The Structured Tails of Comet NEOWISE
Image Credit & Copyright:
Zixuan Lin
(Beijing Normal U.)
What is creating the structure in Comet NEOWISE's tails?
Of the
two tails evident, the blue ion tail on the left points directly away from the Sun and is pushed out by the flowing and charged solar wind.
Structure in the
ion tail comes from different rates of expelled blue-glowing ions from the comet's nucleus, as well as the always complex and continually changing structure of our
Sun's wind.
Most unusual for
Comet C/2020 F3 (NEOWISE), though, is the wavy structure of its
dust tail.
This dust
tail is pushed out by sunlight,
but curves as heavier
dust particles are better able to resist
this light pressure and continue along a solar orbit.
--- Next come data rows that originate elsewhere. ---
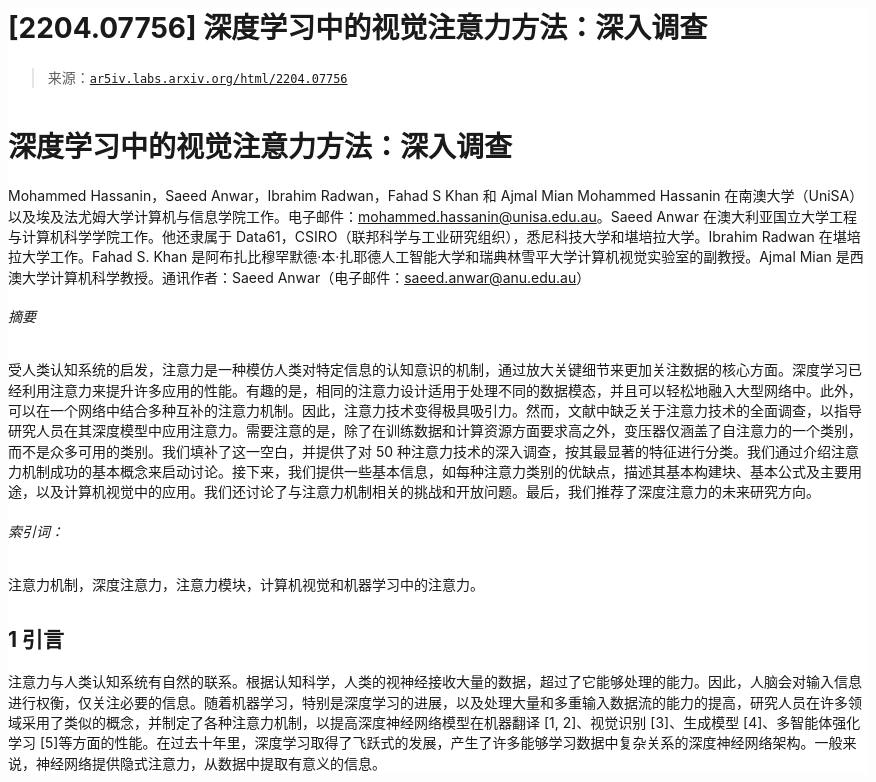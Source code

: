 

# [2204.07756] 深度学习中的视觉注意力方法：深入调查

> 来源：[`ar5iv.labs.arxiv.org/html/2204.07756`](https://ar5iv.labs.arxiv.org/html/2204.07756)

# 深度学习中的视觉注意力方法：深入调查

Mohammed Hassanin，Saeed Anwar，Ibrahim Radwan，Fahad S Khan 和 Ajmal Mian Mohammed Hassanin 在南澳大学（UniSA）以及埃及法尤姆大学计算机与信息学院工作。电子邮件：mohammed.hassanin@unisa.edu.au。Saeed Anwar 在澳大利亚国立大学工程与计算机科学学院工作。他还隶属于 Data61，CSIRO（联邦科学与工业研究组织），悉尼科技大学和堪培拉大学。Ibrahim Radwan 在堪培拉大学工作。Fahad S. Khan 是阿布扎比穆罕默德·本·扎耶德人工智能大学和瑞典林雪平大学计算机视觉实验室的副教授。Ajmal Mian 是西澳大学计算机科学教授。通讯作者：Saeed Anwar（电子邮件：saeed.anwar@anu.edu.au）

###### 摘要

受人类认知系统的启发，注意力是一种模仿人类对特定信息的认知意识的机制，通过放大关键细节来更加关注数据的核心方面。深度学习已经利用注意力来提升许多应用的性能。有趣的是，相同的注意力设计适用于处理不同的数据模态，并且可以轻松地融入大型网络中。此外，可以在一个网络中结合多种互补的注意力机制。因此，注意力技术变得极具吸引力。然而，文献中缺乏关于注意力技术的全面调查，以指导研究人员在其深度模型中应用注意力。需要注意的是，除了在训练数据和计算资源方面要求高之外，变压器仅涵盖了自注意力的一个类别，而不是众多可用的类别。我们填补了这一空白，并提供了对 50 种注意力技术的深入调查，按其最显著的特征进行分类。我们通过介绍注意力机制成功的基本概念来启动讨论。接下来，我们提供一些基本信息，如每种注意力类别的优缺点，描述其基本构建块、基本公式及主要用途，以及计算机视觉中的应用。我们还讨论了与注意力机制相关的挑战和开放问题。最后，我们推荐了深度注意力的未来研究方向。

###### 索引词：

注意力机制，深度注意力，注意力模块，计算机视觉和机器学习中的注意力。

## 1 引言

注意力与人类认知系统有自然的联系。根据认知科学，人类的视神经接收大量的数据，超过了它能够处理的能力。因此，人脑会对输入信息进行权衡，仅关注必要的信息。随着机器学习，特别是深度学习的进展，以及处理大量和多重输入数据流的能力的提高，研究人员在许多领域采用了类似的概念，并制定了各种注意力机制，以提高深度神经网络模型在机器翻译 [1, 2]、视觉识别 [3]、生成模型 [4]、多智能体强化学习 [5]等方面的性能。在过去十年里，深度学习取得了飞跃式的发展，产生了许多能够学习数据中复杂关系的深度神经网络架构。一般来说，神经网络提供隐式注意力，从数据中提取有意义的信息。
Comet NEOWISE's impressive dust-tail striations are
not fully understood,
as yet, but likely related to
rotating streams
of sun-reflecting grit liberated by ice melting on its
5-kilometer wide nucleus.
The featured 40-image conglomerate,
digitally enhanced,
was captured three days ago through the dark skies of the
Gobi Desert in
Inner Mongolia,
China.
Comet NEOWISE will make it
closest pass to the Earth tomorrow as it moves out from the Sun.
The comet, already fading but
still visible to the unaided eye, should fade more rapidly as it recedes from the Earth.